BB made a convoluted gesture with his hands. “They said they had projects which were not compatible with total immersion in Hegemony—read human—affairs. Truth is, nobody knows.”
“But they’re still around. Still managing things?”
“Sure. The system couldn’t run without them. You know that, Brawne. Even the All Thing couldn’t work without AI management of the real-time Swarzschild patterning …”
“Okay,” I said, cutting him off before he lapsed into cyberpukese, “but what are their ‘other projects’?”
“No one knows. Branner and Swayze up at Artintel Corp think that the AIs are pursuing the evolution of consciousness on a galactic scale. We know they have their own probes out far deeper into the Outback than …”
“What about cybrids?”
“Cybrids?” BB sat up and looked interested for the first time. “Why do you mention cybrids?”
“Why are you surprised that I mentioned them, BB?”
He absently rubbed his shunt socket. “Well, first of all, most people forget they exist. Two centuries ago it was all alarmism and pod people taking over and all that, but now nobody thinks about them. Also, I just ran across an anomaly advisory yesterday that said that cybrids were disappearing.”
“Disappearing?” It was my turn to sit up.
“You know, being phased out. The AIs used to maintain about a thousand licensed cybrids in the Web. About half of them based right here on TC2. Last week’s census showed about two thirds of those’d been recalled in the past month or so.”
“What happens when an AI recalls its cybrid?”
“I dunno. They’re destroyed, I suppose. AIs don’t like to waste things, so I imagine the genetic material’s recycled somehow.”
“Why are they being recycled?”
“Nobody knows, Brawne. But then most of us don’t know why the AIs do most of the things they do.”
“Do experts see them—the AIs—as a threat?”
“Are you kidding? Six hundred years ago, maybe. Two centuries ago the Secession made us leery. But if the things wanted to hurt humanity, they could’ve done it long before this. Worrying about AIs turning on us is about as productive as worrying that farm animals are going to revolt.”
“Except the AIs are smarter than we,” I said.
“Yeah, well, there is that.”
“BB, have you heard of personality retrieval projects?”

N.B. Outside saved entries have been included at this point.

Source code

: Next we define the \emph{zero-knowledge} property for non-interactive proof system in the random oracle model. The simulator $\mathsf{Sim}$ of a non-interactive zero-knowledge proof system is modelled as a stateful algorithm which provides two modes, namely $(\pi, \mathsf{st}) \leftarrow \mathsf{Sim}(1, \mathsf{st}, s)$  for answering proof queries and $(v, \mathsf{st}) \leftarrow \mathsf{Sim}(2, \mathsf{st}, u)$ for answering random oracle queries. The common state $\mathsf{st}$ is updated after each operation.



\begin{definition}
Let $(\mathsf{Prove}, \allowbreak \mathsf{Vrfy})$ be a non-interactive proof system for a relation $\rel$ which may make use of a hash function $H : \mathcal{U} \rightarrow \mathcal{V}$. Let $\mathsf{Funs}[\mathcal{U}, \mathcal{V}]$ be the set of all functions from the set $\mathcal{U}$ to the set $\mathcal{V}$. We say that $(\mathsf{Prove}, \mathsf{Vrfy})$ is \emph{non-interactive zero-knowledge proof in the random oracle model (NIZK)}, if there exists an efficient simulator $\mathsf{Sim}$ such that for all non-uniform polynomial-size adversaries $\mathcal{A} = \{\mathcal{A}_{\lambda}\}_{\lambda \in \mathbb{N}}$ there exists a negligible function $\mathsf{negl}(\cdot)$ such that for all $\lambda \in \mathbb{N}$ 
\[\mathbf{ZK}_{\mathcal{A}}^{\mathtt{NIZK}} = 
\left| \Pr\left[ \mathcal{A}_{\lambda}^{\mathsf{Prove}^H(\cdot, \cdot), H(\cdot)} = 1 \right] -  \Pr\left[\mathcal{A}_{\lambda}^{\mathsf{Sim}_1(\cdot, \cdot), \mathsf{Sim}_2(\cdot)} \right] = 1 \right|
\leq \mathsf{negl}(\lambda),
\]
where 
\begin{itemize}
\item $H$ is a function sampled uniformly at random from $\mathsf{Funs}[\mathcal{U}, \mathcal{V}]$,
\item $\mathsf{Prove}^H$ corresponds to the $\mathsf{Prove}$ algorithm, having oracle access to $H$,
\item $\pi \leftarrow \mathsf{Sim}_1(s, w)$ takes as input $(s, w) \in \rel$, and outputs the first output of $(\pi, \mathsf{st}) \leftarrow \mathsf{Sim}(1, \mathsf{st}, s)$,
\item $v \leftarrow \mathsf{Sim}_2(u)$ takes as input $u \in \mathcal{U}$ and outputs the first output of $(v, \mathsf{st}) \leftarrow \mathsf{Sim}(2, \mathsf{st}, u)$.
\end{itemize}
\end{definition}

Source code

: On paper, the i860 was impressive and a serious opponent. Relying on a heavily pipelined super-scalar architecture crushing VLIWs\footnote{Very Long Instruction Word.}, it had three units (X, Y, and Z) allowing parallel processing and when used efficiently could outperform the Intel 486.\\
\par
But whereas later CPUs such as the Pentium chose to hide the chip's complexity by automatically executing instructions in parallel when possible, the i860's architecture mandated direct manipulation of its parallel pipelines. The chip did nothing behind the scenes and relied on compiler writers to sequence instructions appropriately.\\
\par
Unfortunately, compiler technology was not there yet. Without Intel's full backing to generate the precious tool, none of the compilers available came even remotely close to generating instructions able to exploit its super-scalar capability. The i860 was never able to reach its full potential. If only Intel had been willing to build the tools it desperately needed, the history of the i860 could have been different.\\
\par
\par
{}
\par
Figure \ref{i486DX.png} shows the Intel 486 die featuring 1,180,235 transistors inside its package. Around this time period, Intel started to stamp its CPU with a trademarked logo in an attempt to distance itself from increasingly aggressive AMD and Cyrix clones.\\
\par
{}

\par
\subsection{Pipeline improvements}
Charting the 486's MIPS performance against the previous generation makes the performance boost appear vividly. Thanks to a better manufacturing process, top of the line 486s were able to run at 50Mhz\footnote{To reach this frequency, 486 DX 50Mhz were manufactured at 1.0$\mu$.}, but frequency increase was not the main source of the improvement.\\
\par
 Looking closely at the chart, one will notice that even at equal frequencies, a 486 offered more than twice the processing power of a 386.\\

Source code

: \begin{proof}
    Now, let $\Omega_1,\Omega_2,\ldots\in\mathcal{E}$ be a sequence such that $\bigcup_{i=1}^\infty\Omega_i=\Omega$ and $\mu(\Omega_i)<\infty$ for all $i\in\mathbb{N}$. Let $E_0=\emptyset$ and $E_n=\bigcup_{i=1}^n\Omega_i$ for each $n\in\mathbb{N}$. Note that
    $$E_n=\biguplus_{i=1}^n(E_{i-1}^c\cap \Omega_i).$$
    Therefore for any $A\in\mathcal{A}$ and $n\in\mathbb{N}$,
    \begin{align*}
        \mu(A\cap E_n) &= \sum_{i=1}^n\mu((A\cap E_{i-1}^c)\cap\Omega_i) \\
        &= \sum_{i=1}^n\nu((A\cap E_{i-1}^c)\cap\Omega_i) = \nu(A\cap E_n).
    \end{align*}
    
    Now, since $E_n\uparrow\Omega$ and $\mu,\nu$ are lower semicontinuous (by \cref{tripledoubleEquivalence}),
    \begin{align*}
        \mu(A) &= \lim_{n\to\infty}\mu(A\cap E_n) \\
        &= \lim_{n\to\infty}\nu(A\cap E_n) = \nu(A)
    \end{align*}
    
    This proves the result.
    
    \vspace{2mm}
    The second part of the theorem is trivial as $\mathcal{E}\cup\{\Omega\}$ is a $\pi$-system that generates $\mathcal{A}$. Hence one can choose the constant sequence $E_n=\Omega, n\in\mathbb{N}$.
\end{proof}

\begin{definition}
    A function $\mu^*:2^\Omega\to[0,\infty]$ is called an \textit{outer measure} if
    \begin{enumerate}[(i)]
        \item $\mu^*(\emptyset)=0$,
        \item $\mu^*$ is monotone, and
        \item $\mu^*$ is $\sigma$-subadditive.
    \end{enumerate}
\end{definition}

“Like the Glennon-Height thing? Sure. Everyone has. I even worked on one at Reichs University a few years ago. But they’re passé. No one’s doing them anymore.”
“Why’s that?”
“Jesus, you don’t know shit about anything, do you, Brawne? The personality retrieval projects were all washouts. Even with the best sim control … they got the FORCE OCS:HTN network involved … you can’t factor all variables successfully. The persona template becomes self-aware … I don’t mean just self-aware, like you and me, but self-aware that it’s an artificially self-aware persona—and that leads to terminal Strange Loops and nonharmonic labyrinths that go straight to Escher-space.”
“Translate,” I said.
BB sighed and glanced at the blue and gold time band on the wall. Five minutes and his mandatory lunch hour was over. He could rejoin the real world. “Translated,” he said, “the retrieved personality breaks down. Goes crazy. Psycho City. Bugfuck.”